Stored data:
>>>>>

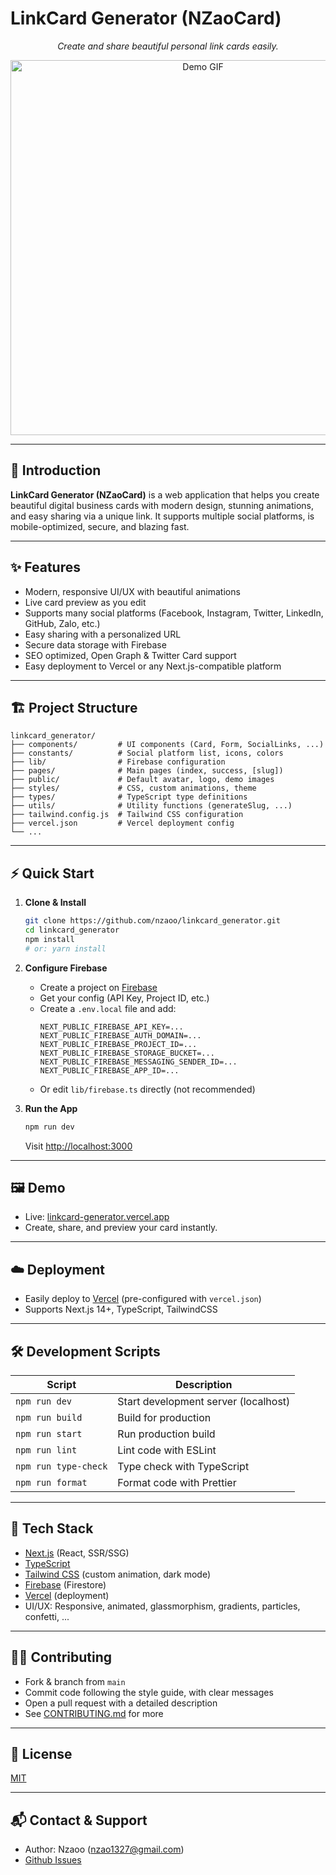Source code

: # LinkCard Generator (NZaoCard)

<p align="center">
  <i>Create and share beautiful personal link cards easily.</i>
</p>

<p align="center">
  <img src="public/demo.gif" alt="Demo GIF" width="600" />
</p>

---

## 🚀 Introduction

**LinkCard Generator (NZaoCard)** is a web application that helps you create beautiful digital business cards with modern design, stunning animations, and easy sharing via a unique link. It supports multiple social platforms, is mobile-optimized, secure, and blazing fast.

---

## ✨ Features

- Modern, responsive UI/UX with beautiful animations
- Live card preview as you edit
- Supports many social platforms (Facebook, Instagram, Twitter, LinkedIn, GitHub, Zalo, etc.)
- Easy sharing with a personalized URL
- Secure data storage with Firebase
- SEO optimized, Open Graph & Twitter Card support
- Easy deployment to Vercel or any Next.js-compatible platform

---

## 🏗️ Project Structure

```
linkcard_generator/
├── components/         # UI components (Card, Form, SocialLinks, ...)
├── constants/          # Social platform list, icons, colors
├── lib/                # Firebase configuration
├── pages/              # Main pages (index, success, [slug])
├── public/             # Default avatar, logo, demo images
├── styles/             # CSS, custom animations, theme
├── types/              # TypeScript type definitions
├── utils/              # Utility functions (generateSlug, ...)
├── tailwind.config.js  # Tailwind CSS configuration
├── vercel.json         # Vercel deployment config
└── ...
```

---

## ⚡ Quick Start

1. **Clone & Install**

   ```bash
   git clone https://github.com/nzaoo/linkcard_generator.git
   cd linkcard_generator
   npm install
   # or: yarn install
   ```

2. **Configure Firebase**
   - Create a project on [Firebase](https://console.firebase.google.com/)
   - Get your config (API Key, Project ID, etc.)
   - Create a `.env.local` file and add:
     ```
     NEXT_PUBLIC_FIREBASE_API_KEY=...
     NEXT_PUBLIC_FIREBASE_AUTH_DOMAIN=...
     NEXT_PUBLIC_FIREBASE_PROJECT_ID=...
     NEXT_PUBLIC_FIREBASE_STORAGE_BUCKET=...
     NEXT_PUBLIC_FIREBASE_MESSAGING_SENDER_ID=...
     NEXT_PUBLIC_FIREBASE_APP_ID=...
     ```
   - Or edit `lib/firebase.ts` directly (not recommended)

3. **Run the App**
   ```bash
   npm run dev
   ```
   Visit [http://localhost:3000](http://localhost:3000)

---

## 🖼️ Demo

- Live: [linkcard-generator.vercel.app](https://linkcard-generator.vercel.app)
- Create, share, and preview your card instantly.

---

## ☁️ Deployment

- Easily deploy to [Vercel](https://vercel.com/) (pre-configured with `vercel.json`)
- Supports Next.js 14+, TypeScript, TailwindCSS

---

## 🛠️ Development Scripts

| Script               | Description                          |
| -------------------- | ------------------------------------ |
| `npm run dev`        | Start development server (localhost) |
| `npm run build`      | Build for production                 |
| `npm run start`      | Run production build                 |
| `npm run lint`       | Lint code with ESLint                |
| `npm run type-check` | Type check with TypeScript           |
| `npm run format`     | Format code with Prettier            |

---

## 🧩 Tech Stack

- [Next.js](https://nextjs.org/) (React, SSR/SSG)
- [TypeScript](https://www.typescriptlang.org/)
- [Tailwind CSS](https://tailwindcss.com/) (custom animation, dark mode)
- [Firebase](https://firebase.google.com/) (Firestore)
- [Vercel](https://vercel.com/) (deployment)
- UI/UX: Responsive, animated, glassmorphism, gradients, particles, confetti, ...

---

## 🧑‍💻 Contributing

- Fork & branch from `main`
- Commit code following the style guide, with clear messages
- Open a pull request with a detailed description
- See [CONTRIBUTING.md](CONTRIBUTING.md) for more

---

## 📄 License

[MIT](LICENSE)

---

## 📬 Contact & Support

- Author: Nzaoo (nzao1327@gmail.com)
- [Github Issues](https://github.com/nzaoo/linkcard_generator/issues)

<<<<<

• _Task goal_
Copy out, from the records above, every line that holds the string "NZaoCard".

• _Task answer_
: # LinkCard Generator (NZaoCard)
**LinkCard Generator (NZaoCard)** is a web application that helps you create beautiful digital business cards with modern design, stunning animations, and easy sharing via a unique link. It supports multiple social platforms, is mobile-optimized, secure, and blazing fast.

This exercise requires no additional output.